Throughout the ten (10) weeks of testimony, the defendants made several allegations about the plaintiffs' motives in bringing this action. One charge was that the plaintiffs were seeking to prevent further entry of blacks into their neighborhood. Another was that they were seeking to put certain real estate agencies out of business because they were dealing with blacks. The defendants sought earnestly to elicit testimony from the plaintiffs' witnesses and from their own witnesses to support these allegations. While the Court is of the opinion that violations of the Fair Housing Act were shown by the plaintiffs, it also believes that there was some evidence which supported the allegations of the defendants.

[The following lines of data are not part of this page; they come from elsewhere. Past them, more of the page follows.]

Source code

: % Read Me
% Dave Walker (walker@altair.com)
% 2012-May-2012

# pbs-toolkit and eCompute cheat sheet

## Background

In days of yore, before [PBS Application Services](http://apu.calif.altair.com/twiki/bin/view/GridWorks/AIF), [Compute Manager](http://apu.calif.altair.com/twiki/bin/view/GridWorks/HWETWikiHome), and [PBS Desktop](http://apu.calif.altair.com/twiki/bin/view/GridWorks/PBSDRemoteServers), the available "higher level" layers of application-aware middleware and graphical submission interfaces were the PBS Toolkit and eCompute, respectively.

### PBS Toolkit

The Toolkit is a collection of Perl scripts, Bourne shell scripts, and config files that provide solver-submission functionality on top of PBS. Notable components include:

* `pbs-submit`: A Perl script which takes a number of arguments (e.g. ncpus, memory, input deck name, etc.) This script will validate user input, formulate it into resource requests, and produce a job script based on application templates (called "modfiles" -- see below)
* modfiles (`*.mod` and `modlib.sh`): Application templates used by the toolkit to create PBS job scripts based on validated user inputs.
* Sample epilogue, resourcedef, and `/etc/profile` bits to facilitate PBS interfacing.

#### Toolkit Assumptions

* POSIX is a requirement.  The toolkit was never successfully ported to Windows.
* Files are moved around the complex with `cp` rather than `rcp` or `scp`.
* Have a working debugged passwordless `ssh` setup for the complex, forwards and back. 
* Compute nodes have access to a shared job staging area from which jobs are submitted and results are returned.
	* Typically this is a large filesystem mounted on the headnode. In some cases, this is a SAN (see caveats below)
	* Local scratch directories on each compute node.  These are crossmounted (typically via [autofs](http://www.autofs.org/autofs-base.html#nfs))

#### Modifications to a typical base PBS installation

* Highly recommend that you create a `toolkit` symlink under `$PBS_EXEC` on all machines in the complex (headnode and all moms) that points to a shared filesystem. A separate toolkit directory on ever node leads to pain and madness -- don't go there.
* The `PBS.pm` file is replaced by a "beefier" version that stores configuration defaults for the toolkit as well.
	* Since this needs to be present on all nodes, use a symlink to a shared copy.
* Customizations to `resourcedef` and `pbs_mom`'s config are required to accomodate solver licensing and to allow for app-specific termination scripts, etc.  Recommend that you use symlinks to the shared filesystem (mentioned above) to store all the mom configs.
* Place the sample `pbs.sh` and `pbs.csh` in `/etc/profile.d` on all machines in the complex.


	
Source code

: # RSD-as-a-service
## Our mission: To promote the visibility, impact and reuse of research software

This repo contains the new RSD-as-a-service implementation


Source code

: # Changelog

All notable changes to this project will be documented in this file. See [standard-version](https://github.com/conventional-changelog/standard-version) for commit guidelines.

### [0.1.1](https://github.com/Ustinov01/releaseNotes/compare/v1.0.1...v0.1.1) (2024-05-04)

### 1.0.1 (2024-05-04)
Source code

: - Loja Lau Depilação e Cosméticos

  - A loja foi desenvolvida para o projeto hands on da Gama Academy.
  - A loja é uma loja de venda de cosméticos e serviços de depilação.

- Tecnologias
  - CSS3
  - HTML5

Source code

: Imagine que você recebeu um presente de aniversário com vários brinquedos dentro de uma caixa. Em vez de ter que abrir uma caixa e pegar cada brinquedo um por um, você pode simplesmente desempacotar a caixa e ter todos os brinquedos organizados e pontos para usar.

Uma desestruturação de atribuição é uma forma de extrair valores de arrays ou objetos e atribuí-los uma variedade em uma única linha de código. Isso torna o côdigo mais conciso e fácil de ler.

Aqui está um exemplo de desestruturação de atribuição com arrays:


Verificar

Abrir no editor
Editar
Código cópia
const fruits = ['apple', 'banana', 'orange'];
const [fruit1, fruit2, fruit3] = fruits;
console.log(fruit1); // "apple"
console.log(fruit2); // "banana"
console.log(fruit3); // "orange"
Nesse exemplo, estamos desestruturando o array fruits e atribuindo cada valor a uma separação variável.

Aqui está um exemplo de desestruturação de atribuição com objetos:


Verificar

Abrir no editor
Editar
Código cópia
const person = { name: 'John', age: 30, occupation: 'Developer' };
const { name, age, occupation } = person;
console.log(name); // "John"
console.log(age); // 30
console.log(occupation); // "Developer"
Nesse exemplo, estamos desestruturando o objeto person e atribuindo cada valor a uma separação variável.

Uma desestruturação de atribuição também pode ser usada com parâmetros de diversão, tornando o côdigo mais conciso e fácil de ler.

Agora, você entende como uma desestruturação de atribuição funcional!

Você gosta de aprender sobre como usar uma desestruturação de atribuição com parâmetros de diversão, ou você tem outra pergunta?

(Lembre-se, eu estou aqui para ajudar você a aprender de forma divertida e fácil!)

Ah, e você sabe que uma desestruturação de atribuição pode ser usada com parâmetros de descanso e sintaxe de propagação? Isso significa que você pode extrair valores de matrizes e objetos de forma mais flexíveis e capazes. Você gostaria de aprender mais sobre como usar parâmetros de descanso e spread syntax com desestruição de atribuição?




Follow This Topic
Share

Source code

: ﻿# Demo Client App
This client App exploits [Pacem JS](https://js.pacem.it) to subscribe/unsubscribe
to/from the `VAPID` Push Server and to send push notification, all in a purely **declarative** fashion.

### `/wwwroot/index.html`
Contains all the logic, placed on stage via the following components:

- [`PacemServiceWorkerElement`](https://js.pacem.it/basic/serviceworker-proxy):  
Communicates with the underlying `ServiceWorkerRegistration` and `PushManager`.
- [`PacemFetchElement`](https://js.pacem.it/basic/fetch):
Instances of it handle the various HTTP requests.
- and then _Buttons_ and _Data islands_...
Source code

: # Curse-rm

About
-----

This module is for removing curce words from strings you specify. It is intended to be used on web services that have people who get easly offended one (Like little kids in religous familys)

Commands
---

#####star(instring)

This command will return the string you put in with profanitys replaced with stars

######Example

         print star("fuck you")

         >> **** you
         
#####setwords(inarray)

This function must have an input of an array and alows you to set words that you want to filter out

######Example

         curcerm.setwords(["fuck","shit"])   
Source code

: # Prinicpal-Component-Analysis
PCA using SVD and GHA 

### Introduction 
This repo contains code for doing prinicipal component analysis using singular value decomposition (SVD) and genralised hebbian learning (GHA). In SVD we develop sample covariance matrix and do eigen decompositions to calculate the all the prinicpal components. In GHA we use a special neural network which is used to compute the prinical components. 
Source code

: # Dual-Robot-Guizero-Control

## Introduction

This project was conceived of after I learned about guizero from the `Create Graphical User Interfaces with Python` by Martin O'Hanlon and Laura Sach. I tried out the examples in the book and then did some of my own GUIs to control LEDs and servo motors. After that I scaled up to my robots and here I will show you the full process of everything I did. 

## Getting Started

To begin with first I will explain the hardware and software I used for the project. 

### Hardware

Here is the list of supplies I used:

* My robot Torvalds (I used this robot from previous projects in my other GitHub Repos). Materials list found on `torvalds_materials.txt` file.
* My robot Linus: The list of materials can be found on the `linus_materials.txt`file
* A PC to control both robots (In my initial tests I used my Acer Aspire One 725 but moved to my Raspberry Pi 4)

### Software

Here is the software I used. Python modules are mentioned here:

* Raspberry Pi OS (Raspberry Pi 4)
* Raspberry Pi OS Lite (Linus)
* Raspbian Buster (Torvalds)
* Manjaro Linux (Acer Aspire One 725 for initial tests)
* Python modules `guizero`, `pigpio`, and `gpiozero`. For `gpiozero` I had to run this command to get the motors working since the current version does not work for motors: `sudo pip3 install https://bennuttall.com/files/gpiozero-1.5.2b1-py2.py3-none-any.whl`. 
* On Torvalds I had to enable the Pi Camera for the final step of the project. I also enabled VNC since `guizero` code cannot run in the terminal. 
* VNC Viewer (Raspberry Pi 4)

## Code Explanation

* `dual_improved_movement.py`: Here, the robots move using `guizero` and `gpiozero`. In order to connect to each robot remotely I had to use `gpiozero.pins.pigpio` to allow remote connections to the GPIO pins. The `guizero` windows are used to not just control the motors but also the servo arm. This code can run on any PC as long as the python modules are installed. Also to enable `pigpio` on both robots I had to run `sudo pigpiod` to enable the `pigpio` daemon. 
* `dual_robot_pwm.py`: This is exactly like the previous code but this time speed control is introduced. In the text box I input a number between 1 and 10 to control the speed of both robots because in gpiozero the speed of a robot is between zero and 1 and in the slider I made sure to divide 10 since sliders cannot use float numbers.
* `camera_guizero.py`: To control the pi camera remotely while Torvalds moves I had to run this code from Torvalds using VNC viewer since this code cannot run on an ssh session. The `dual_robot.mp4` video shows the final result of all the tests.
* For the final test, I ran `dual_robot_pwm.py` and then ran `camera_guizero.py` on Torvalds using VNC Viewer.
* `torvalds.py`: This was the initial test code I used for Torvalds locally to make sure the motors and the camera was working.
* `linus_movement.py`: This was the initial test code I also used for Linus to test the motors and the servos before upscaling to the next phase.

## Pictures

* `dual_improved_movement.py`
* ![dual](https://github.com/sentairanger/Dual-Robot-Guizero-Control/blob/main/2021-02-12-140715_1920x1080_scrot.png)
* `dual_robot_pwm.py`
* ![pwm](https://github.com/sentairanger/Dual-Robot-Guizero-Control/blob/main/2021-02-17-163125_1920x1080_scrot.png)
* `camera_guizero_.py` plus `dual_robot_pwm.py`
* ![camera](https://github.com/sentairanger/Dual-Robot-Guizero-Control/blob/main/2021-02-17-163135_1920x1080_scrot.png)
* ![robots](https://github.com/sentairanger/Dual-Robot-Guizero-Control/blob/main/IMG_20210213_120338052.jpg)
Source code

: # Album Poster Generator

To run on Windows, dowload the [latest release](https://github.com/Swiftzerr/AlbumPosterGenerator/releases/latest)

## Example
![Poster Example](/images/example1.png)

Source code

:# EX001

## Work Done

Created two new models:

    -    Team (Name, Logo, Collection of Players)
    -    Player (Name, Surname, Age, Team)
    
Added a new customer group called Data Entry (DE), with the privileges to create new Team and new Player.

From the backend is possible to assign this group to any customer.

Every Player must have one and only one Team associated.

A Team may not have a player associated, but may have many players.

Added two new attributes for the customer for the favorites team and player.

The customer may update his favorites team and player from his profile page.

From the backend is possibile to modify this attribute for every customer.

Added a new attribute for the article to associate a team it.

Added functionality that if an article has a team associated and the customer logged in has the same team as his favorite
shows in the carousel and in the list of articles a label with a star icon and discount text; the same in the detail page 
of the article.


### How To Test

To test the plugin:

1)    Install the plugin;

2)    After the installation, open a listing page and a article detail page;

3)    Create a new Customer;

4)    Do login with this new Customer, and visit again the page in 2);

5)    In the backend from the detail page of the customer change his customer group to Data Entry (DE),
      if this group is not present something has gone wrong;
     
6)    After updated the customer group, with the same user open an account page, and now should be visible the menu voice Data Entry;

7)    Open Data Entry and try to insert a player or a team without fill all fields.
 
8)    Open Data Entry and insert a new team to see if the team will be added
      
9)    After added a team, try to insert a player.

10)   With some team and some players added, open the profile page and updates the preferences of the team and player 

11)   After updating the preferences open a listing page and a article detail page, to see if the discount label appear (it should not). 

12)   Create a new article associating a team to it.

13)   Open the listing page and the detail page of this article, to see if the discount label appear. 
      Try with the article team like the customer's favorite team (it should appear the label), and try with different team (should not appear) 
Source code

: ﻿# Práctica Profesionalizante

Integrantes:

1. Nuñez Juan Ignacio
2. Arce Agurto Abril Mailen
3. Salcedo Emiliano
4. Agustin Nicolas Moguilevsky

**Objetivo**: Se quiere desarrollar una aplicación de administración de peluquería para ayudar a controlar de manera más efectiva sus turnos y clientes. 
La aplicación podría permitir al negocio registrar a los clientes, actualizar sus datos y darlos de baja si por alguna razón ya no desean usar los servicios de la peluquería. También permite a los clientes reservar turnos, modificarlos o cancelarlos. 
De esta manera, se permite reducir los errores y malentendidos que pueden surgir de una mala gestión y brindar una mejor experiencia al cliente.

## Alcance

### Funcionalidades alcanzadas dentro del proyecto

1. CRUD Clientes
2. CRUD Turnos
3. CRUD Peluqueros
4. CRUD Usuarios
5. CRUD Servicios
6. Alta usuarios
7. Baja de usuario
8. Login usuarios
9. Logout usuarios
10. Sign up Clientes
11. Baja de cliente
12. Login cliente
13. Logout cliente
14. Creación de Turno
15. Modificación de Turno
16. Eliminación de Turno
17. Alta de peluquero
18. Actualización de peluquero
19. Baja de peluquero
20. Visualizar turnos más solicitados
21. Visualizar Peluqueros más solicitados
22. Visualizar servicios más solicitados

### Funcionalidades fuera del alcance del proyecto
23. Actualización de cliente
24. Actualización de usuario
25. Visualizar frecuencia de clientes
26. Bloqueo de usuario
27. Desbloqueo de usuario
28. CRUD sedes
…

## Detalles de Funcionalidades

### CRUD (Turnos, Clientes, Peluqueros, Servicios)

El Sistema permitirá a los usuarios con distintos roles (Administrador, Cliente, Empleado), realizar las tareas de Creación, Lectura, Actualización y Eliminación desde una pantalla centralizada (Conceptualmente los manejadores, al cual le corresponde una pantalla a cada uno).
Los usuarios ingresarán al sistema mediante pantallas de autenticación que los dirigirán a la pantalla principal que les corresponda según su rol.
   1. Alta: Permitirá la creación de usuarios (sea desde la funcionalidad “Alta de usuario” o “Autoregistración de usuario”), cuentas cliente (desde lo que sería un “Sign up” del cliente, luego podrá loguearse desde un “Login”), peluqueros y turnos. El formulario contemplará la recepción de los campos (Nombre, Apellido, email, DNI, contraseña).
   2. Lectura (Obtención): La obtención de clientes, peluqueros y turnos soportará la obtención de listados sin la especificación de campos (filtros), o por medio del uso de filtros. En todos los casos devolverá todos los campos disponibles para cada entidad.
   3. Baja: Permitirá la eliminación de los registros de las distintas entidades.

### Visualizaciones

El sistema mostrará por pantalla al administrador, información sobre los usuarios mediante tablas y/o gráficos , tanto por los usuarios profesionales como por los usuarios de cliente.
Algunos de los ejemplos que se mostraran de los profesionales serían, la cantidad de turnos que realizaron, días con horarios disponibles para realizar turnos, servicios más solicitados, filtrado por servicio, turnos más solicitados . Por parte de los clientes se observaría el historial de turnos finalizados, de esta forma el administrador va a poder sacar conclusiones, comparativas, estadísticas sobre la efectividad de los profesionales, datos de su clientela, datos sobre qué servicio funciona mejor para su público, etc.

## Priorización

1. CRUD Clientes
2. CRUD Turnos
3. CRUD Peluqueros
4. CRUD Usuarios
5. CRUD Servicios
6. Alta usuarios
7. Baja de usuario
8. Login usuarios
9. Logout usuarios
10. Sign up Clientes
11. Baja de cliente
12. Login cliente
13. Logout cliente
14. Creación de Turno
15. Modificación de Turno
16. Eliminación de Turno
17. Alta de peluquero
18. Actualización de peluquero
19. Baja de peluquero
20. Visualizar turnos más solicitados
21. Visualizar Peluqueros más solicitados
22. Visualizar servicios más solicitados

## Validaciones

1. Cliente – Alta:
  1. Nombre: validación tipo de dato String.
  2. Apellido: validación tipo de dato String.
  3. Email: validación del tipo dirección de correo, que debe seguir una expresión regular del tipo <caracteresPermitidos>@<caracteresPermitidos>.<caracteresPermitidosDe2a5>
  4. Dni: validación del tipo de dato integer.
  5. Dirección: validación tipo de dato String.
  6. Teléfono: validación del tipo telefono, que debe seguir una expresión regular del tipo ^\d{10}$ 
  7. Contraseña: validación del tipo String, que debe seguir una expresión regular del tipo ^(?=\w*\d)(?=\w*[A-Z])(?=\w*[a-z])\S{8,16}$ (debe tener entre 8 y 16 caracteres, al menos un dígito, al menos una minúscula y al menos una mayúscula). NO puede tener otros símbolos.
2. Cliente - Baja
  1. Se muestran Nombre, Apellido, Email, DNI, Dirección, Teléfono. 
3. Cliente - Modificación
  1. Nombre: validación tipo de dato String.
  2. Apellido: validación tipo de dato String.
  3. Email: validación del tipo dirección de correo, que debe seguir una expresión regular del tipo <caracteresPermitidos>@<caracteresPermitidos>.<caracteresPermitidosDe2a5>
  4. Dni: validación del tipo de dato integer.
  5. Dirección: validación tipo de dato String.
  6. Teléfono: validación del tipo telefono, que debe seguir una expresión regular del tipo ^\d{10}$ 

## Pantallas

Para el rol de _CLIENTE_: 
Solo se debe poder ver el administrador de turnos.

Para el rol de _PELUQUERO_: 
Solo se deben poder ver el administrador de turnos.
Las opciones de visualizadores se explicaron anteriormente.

Witnesses testified that if their communities became significantly black, they would move. There was testimony about the initial reaction of residents to the entry of the first black family into the Emerson Community. Frantic meetings were described in which racial hatred was vented and schemes were suggested to physically remove the black family from the community. There was also evidence that the officers of the Emerson Community Homeowners Association (ECHO) 1 used their organization's newspaper to recommend certain favorite real estate agencies to their readers. There was also an admission by Vincent Zuch, one of the most active plaintiffs, that he was 'at war with the real estate industry.' This Court does not condone any of this. It is mentioned only to show the complexity of the issues involved.
The Court also observed that many of the witnesses had had little or no day to day interpersonal contact with their black neighbors. As a result, some of
them exaggerated the significance of certain activities which they observed. 2
In part, these witnesses are victims of their own isolation, prejudice and ignorance. Their fears are products of the kind of racial isolation the Fair Housing Act was designed to end. The Court has taken all of this into consideration in reaching its decision.
I. FINDINGS OF FACTS
After considering the evidence offered by both sides at the hearing on the plaintiffs' Motion for a Preliminary Injunction, the Court makes the following findings of fact and conclusions of law. 3
A. THE AREA
This action involves an area of Northwest Detroit which lies west of predominately black neighborhoods and east and south of predominately white neighborhoods. It is bounded on the east by Southfield, on the north by Seven Mile Road, and on the west by Heyden Street between Seven Mile Road and Six Mile Road and thereafter by Evergreen Road. The Southern boundary, generally, is a line running through Acacia Street. Approximately six thousand five hundred (6,500) families live in the area.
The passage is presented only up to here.